▸ What needs to be done
Every line of the following records that includes "AndroidEasySQL" should be copied.

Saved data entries
--- --- ---
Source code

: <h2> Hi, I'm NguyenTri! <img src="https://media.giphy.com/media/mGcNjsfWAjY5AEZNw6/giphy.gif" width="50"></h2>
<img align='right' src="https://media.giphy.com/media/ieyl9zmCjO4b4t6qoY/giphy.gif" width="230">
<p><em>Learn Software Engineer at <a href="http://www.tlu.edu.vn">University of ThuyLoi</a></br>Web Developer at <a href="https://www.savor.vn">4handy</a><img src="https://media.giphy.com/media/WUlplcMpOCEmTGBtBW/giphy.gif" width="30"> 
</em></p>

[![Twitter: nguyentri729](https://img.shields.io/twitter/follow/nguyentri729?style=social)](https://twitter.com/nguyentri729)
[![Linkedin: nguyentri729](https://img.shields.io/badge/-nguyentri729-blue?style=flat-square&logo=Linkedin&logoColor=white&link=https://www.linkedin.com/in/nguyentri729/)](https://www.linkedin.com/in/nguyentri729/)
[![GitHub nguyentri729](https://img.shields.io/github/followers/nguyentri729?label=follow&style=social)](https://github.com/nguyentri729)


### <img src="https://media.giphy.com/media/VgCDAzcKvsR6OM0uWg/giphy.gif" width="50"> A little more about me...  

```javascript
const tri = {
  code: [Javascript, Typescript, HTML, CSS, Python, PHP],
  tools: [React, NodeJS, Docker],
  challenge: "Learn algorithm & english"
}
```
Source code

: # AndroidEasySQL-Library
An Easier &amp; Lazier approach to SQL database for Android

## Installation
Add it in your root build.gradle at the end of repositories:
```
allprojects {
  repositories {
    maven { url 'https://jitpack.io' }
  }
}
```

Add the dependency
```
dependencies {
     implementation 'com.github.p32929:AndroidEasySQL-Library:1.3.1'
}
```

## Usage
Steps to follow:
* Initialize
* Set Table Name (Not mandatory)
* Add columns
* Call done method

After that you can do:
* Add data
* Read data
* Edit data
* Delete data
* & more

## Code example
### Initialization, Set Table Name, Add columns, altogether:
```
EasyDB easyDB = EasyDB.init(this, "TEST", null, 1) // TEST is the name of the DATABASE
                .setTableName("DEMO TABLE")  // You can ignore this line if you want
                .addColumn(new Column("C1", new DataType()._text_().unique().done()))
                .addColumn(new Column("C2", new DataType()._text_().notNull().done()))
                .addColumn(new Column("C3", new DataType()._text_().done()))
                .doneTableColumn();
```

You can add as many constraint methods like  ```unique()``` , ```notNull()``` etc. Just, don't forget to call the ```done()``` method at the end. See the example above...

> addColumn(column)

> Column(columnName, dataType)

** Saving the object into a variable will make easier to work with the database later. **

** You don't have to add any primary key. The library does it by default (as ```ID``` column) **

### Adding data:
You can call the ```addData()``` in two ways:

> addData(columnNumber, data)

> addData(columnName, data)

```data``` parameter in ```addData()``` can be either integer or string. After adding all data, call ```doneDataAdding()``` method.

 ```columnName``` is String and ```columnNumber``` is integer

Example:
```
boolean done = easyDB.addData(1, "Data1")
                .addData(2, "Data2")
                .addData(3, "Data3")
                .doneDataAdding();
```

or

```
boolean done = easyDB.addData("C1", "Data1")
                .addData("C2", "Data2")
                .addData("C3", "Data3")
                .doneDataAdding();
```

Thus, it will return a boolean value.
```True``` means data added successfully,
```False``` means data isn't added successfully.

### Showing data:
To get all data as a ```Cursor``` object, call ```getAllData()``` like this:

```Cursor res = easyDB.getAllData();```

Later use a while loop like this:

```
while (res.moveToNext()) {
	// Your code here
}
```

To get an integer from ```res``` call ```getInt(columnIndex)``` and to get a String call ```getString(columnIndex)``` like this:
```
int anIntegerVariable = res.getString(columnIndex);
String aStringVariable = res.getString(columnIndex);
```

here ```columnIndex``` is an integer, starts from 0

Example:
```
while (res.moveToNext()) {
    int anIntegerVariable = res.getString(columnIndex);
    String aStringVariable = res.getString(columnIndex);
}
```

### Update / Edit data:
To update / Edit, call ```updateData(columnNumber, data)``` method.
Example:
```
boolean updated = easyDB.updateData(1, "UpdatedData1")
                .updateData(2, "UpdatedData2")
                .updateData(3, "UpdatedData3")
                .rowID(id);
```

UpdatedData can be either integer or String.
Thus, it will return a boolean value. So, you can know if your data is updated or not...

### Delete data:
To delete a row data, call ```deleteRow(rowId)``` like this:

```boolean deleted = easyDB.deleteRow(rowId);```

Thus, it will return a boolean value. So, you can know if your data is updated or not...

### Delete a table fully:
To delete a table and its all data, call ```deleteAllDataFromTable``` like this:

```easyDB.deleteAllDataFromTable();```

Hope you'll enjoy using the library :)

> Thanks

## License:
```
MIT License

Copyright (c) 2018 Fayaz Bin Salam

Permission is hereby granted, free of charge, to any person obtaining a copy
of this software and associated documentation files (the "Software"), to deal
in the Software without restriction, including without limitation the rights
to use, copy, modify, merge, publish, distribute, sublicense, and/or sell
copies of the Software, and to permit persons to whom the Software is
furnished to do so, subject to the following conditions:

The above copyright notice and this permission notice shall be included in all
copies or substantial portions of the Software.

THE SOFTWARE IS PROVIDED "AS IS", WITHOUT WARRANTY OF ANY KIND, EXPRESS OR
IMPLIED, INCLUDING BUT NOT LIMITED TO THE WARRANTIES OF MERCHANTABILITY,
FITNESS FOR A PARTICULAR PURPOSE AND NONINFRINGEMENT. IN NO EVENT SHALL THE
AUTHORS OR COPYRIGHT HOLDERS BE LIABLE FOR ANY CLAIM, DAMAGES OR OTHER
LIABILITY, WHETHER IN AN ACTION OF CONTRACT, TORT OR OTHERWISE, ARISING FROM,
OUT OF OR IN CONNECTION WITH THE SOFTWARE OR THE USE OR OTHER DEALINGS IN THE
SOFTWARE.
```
--- --- ---
▸ Task answer
: # AndroidEasySQL-Library
     implementation 'com.github.p32929:AndroidEasySQL-Library:1.3.1'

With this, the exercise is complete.